Thank you for listening to the voice of reason. Gracias.
Benjamin’s message is largely reflected on CODEPINK‘s website:
The U.S. is orchestrating a coup in Venezuela that is likely to lead to bloodshed — even civil war. Instead of meddling in the internal affairs of another country, the U.S. should be supporting peaceful dialogue facilitated by mediators such as Mexico, Uruguay, and the Pope. We have seen the effects of past U.S. backed coups in Latin America — Guatemala in 1953, Chile in 1973, Honduras in 2009. It always turns out disastrous for the people — as is evidenced by people fleeing U.S.-orchestrated violence across Latin America and seeking refuge at the U.S.-Mexico border.
After Benjamin left the stage, Vicchio, who had been standing behind the protester as she spoke, stepped up to the podium. He thanked Benjamin and gave the following response:
You know for doing that in Venezuela, I’m facing an order of arrest in my country. If you do that in Venezuela, you could be in jail. If you do that in Venezuela, you can be killed.
So one of the reasons why I’m here is because I’m facing an order of arrest only for expressing my political ideas.
The disruption at the press conference in Washington, DC, demonstrates how polarizing the issue of US policy towards Venezuela.
President Donald Trump made clear in a speech in Florida that he is no fan of Nicolás Maduro or his socialist government.
Some on the political left in the United States, such as Medea Benjamin, are concerned that President Donald Trump will use force to overthrow Nicolás Maduro. Such concerns are not unwarranted.
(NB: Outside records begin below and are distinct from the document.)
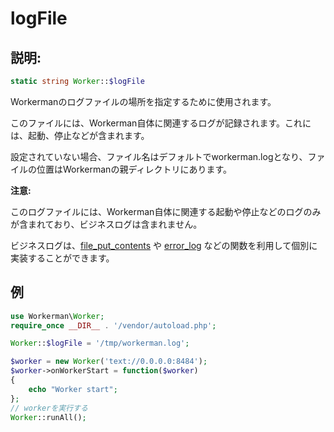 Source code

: # logFile
## 説明:
```php
static string Worker::$logFile
```

Workermanのログファイルの場所を指定するために使用されます。

このファイルには、Workerman自体に関連するログが記録されます。これには、起動、停止などが含まれます。

設定されていない場合、ファイル名はデフォルトでworkerman.logとなり、ファイルの位置はWorkermanの親ディレクトリにあります。

**注意:**

このログファイルには、Workerman自体に関連する起動や停止などのログのみが含まれており、ビジネスログは含まれません。

ビジネスログは、[file_put_contents](https://php.net/manual/zh/function.file-put-contents.php) や [error_log](https://php.net/manual/zh/function.error-log.php) などの関数を利用して個別に実装することができます。

## 例

```php
use Workerman\Worker;
require_once __DIR__ . '/vendor/autoload.php';

Worker::$logFile = '/tmp/workerman.log';

$worker = new Worker('text://0.0.0.0:8484');
$worker->onWorkerStart = function($worker)
{
    echo "Worker start";
};
// workerを実行する
Worker::runAll();
```
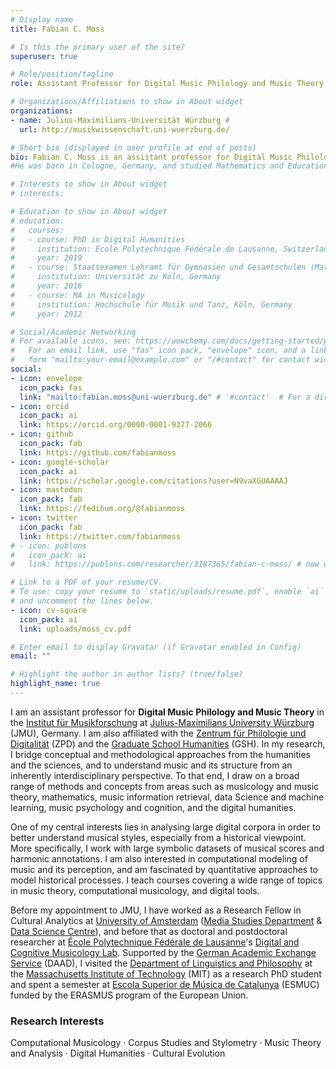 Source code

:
 ```yaml
---
# Display name
title: Fabian C. Moss

# Is this the primary user of the site?
superuser: true

# Role/position/tagline
role: Assistant Professor for Digital Music Philology and Music Theory

# Organizations/Affiliations to show in About widget
organizations:
- name: Julius-Maximilians-Universität Würzburg # 
  url: http://musikwissenschaft.uni-wuerzburg.de/

# Short bio (displayed in user profile at end of posts)
bio: Fabian C. Moss is an assistant professor for Digital Music Philology and Music Theory at [Julius-Maximilians University Würzburg](https://www.uni-wuerzburg.de/) (JMU), Germany. 
#He was born in Cologne, Germany, and studied Mathematics and Educational Studies at University of Cologne, and Music Education (Major Piano) and Musicology at Hochschule für Musik und Tanz, Köln. He obtained is PhD in Digital Humanities from [École Polytechnique Fédérale de Lausanne](https://www.epfl.ch/) (EPFL). Working with large symbolic datasets of musical scores and harmonic annotations, he is primarily interested in Computational Music Analysis, Music Theory, Music Cognition, and their mutual relationship.

# Interests to show in About widget
# interests:

# Education to show in About widget
# education:
#   courses:
#   - course: PhD in Digital Humanities
#     institution: École Polytechnique Fédérale de Lausanne, Switzerland
#     year: 2019
#   - course: Staatsexamen Lehramt für Gymnasien und Gesamtschulen (Mathematik, Musik, Erziehungswissenschaft)
#     institution: Universität zu Köln, Germany
#     year: 2016
#   - course: MA in Musicology
#     institution: Hochschule für Musik und Tanz, Köln, Germany
#     year: 2012

# Social/Academic Networking
# For available icons, see: https://wowchemy.com/docs/getting-started/page-builder/#icons
#   For an email link, use "fas" icon pack, "envelope" icon, and a link in the
#   form "mailto:your-email@example.com" or "/#contact" for contact widget.
social:
- icon: envelope
  icon_pack: fas
  link: "mailto:fabian.moss@uni-wuerzburg.de" # '#contact'  # For a direct email link, use "mailto:test@example.org".
- icon: orcid
  icon_pack: ai
  link: https://orcid.org/0000-0001-9377-2066
- icon: github
  icon_pack: fab
  link: https://github.com/fabianmoss
- icon: google-scholar
  icon_pack: ai
  link: https://scholar.google.com/citations?user=N9vaXGUAAAAJ
- icon: mastodon
  icon_pack: fab
  link: https://fedihum.org/@fabianmoss
- icon: twitter
  icon_pack: fab
  link: https://twitter.com/fabianmoss
# - icon: publons
#   icon_pack: ai
#   link: https://publons.com/researcher/3187365/fabian-c-moss/ # now web of science: https://www.webofscience.com/wos/author/record/AAD-2243-2019

# Link to a PDF of your resume/CV.
# To use: copy your resume to `static/uploads/resume.pdf`, enable `ai` icons in `params.toml`, 
# and uncomment the lines below.
- icon: cv-square
  icon_pack: ai
  link: uploads/moss_cv.pdf

# Enter email to display Gravatar (if Gravatar enabled in Config)
email: ""

# Highlight the author in author lists? (true/false)
highlight_name: true
---
```


<!-- I am a Research Fellow in Cultural Analytics at the [Media Studies Department](https://mediastudies.nl/) at [University of Amsterdam](https://uva.nl) (UvA). I am also affiliated with the [Language & Music Cognition](https://www.illc.uva.nl/Research/Research-Units/LMC/) (LMC) research unit at UvA's [Institute for Language, Logic and Computation](https://www.illc.uva.nl/) (ILLC). I engage with the activities of the [Music Cognition Group](http://mcg.uva.nl/) (MCG) and the [Amsterdam Music Lab](https://www.amsterdammusiclab.nl/) (AML) as well as with the project [_Creative Amsterdam: an e-Humanities Perspective_](https://create.humanities.uva.nl/) (CREATE).

My research is inherently interdisciplinary and aims to bridge the humanities and the sciences. I draw on methods and concepts from Musicology and Music Theory, Mathematics, Music Information Retrieval, Data Science & Machine Learning, Music Psychology & Cognition, and the Digital Humanities.
Working with large symbolic datasets of musical scores and harmonic annotations, I am primarily interested in Computational Music Analysis, Music Theory, Music Cognition, and their mutual relationship. 

Before my appointment at UvA, I worked as a postdoctoral researcher in the [Digital and Cognitive Musicology Lab](https://dcml.epfl.ch) (DCML) at [École Polytechnique Fédérale de Lausanne](https://epfl.ch) (EPFL, Switzerland) for the project [*Distant Listening: The Development of Harmony over Three Centuries (1700–2000)*](https://dcml.epfl.ch/projects/distant-listening), funded by the [Swiss National Science Foundation](http://www.snf.ch) (PI: Martin Rohrmeier). I also directed the project [*Digitizing the Dualism Debate: A Case Study in the Computational Analysis of Historical Music Sources*](http://dcmlab.github.io/ddd), supported by the EPFL-UNIL funding scheme [CROSS - Collaborative Research on Science and Society](https://www.epfl.ch/schools/cdh/research-2/cross-collaborative-research-on-science-and-society/). -->

I am an assistant professor for **Digital Music Philology and Music Theory**
in the [Institut für Musikforschung](https://www.musikwissenschaft.uni-wuerzburg.de/team/moss/)
at [Julius-Maximilians University Würzburg](https://www.uni-wuerzburg.de/) (JMU), Germany.
I am also affiliated with the [Zentrum für Philologie und Digitalität](https://www.uni-wuerzburg.de/zpd/) (ZPD) and the [Graduate School Humanities](https://www.graduateschools.uni-wuerzburg.de/humanities/home/) (GSH).
In my research, I bridge conceptual and methodological approaches from the humanities and the sciences,
and to understand music and its structure from an inherently interdisciplinary perspective.
To that end, I draw on a broad range of methods and concepts from areas such as 
musicology and music theory, mathematics, music information retrieval, data Science and machine learning, music psychology and cognition, and the digital humanities.

One of my central interests lies in analysing large digital corpora in order to better understand musical styles,
especially from a historical viewpoint. More specifically, I work with large symbolic datasets of musical scores and harmonic annotations. I am also interested in computational modeling of music and its perception,
and am fascinated by quantitative approaches to model historical processes.
I teach courses covering a wide range of topics in music theory, computational musicology, and digital tools. 

Before my appointment to JMU, I have worked as a Research Fellow in Cultural Analytics at [University of Amsterdam](https://uva.nl) ([Media Studies Department](https://mediastudies.nl/) & [Data Science Centre](https://dsc.uva.nl/)), 
and before that as doctoral and postdoctoral researcher at 
[École Polytechnique Fédérale de Lausanne](https://epfl.ch)'s [Digital and Cognitive Musicology Lab](https://dcml.epfl.ch).
Supported by the [German Academic Exchange Service](https://www.daad.de/en/) (DAAD), I visited the [Department of Linguistics and Philosophy](https://linguistics.mit.edu/) at the [Massachusetts Institute of Technology](https://www.mit.edu) (MIT) as a research PhD student and spent a semester at [Escola Superior de Música de Catalunya](https://www.esmuc.cat/en/) (ESMUC) funded by the ERASMUS program of the European Union.

### Research Interests

Computational Musicology · Corpus Studies and Stylometry · Music Theory and Analysis · Digital Humanities · Cultural Evolution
In his new book, former acting director of the Federal Bureau of Investigation Andrew McCabe recounts that Trump questioned why the US was not at war with Venezuela. Although Trump has attacked McCabe and his book nine times on Twitter in as many days, the passage about Trump’s attitude towards Venezuela matches previous reporting.
According to the Associated Press, in an August 2017 meeting with top officials in his administration regarding sanctions, Trump questioned why the US couldn’t just invade Venezuela?
Then-National Security Advisor McMaster and then-Secretary of State Rex Tillerson spent several minutes explaining to the president the problems with military intervention in Venezuela.
Trump discussed the possibility of military intervention at least two other times with foreign officials including then-president of Colombia, Juan Manuel Santos.
The crisis in Venezuela is quickly escalating over the delivery of humanitarian aid from the United States. Secretary of State Mike Pompeo and the Venezuelan opposition plan to attempt to bring the aid into the country this weekend.